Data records
########################################

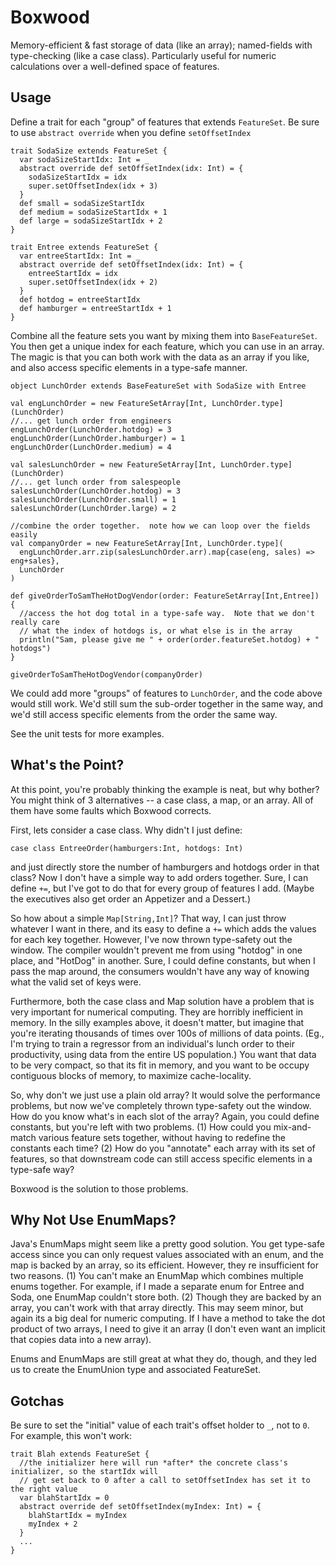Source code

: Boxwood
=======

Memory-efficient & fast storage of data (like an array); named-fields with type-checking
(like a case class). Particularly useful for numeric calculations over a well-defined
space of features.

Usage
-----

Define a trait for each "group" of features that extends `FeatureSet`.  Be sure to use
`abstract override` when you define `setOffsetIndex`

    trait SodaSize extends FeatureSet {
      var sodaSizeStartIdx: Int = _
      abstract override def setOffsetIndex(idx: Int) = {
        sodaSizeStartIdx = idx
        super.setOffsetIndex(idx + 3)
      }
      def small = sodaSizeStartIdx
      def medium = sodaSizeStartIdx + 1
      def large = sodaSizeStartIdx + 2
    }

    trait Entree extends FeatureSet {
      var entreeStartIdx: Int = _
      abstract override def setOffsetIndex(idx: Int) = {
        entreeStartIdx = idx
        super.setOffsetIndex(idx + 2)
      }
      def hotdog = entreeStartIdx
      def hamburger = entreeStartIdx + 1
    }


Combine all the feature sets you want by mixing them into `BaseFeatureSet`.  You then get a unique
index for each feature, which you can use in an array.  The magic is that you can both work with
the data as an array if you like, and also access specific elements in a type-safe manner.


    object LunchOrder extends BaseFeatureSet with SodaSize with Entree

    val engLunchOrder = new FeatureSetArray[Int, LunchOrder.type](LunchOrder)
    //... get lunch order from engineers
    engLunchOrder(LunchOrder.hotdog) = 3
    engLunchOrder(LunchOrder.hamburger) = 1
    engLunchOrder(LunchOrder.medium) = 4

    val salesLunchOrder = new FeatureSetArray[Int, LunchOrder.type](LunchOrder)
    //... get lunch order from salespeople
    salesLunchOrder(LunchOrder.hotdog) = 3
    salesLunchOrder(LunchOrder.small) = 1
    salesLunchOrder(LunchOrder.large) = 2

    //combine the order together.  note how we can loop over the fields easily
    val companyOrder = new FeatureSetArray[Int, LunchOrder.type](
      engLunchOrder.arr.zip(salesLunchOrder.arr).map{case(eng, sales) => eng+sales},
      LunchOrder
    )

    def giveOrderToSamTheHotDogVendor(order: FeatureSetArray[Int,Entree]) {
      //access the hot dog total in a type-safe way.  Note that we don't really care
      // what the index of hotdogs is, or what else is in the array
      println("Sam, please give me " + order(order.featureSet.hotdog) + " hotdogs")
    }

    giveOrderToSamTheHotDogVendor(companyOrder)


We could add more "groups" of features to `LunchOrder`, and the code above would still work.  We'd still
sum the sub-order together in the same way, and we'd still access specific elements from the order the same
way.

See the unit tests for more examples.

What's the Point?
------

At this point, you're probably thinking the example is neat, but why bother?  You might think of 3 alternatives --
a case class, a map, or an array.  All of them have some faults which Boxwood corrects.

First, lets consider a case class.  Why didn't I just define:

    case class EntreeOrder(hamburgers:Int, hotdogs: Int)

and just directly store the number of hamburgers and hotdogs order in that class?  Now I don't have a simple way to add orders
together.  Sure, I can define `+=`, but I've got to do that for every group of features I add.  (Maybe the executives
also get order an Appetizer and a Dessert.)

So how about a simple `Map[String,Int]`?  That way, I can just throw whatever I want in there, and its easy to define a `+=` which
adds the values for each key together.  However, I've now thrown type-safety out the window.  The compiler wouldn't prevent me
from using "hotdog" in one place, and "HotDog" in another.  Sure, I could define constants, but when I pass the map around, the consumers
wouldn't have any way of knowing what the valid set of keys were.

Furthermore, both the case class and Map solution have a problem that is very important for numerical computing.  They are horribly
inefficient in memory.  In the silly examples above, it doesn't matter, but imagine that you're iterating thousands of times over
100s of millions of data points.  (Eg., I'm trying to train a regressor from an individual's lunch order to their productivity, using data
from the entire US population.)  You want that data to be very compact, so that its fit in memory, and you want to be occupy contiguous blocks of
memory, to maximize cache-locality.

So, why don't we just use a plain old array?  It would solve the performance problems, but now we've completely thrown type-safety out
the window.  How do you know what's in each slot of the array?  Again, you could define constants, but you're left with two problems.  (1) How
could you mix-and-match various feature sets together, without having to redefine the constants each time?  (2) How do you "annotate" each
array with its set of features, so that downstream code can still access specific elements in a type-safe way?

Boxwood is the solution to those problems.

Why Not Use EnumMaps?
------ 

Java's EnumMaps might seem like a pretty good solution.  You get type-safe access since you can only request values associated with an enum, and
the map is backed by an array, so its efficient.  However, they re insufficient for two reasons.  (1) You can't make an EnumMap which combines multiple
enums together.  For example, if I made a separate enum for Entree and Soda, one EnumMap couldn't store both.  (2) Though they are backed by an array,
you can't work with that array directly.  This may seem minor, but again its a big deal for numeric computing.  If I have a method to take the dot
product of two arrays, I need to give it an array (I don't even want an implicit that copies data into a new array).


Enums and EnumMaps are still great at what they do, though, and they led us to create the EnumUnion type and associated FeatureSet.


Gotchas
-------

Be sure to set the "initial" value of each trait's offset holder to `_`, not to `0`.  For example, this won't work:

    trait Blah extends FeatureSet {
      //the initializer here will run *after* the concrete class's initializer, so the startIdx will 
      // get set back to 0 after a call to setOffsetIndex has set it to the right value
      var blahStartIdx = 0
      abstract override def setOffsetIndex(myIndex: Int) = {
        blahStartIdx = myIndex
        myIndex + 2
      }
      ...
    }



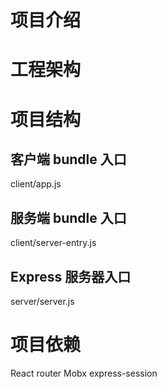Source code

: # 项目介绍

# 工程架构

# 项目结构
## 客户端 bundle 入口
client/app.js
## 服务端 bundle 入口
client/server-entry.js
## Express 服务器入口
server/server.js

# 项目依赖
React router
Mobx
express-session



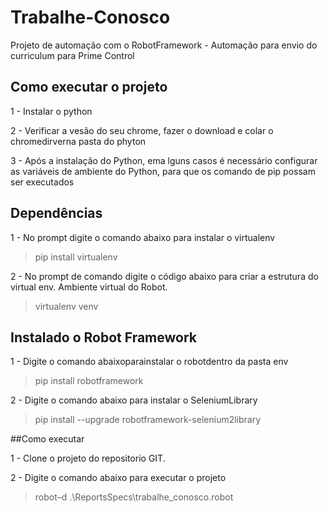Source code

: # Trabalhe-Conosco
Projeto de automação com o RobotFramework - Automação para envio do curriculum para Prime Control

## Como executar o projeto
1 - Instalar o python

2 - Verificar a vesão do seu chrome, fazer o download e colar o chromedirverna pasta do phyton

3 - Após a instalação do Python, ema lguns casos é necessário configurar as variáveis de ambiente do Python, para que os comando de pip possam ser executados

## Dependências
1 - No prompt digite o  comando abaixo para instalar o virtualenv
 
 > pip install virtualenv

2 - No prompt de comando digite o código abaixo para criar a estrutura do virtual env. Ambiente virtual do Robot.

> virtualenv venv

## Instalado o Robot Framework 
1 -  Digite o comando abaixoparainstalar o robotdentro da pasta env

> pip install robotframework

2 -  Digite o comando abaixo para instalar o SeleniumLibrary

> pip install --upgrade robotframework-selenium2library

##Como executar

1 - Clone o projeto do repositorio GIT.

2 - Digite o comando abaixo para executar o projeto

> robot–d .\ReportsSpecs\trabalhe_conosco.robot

########################################

→ **REQUIRED WORK**: Scan the entries for the string "prompt" and report only how many lines contain it.

→ **TASK SOLUTION**: 2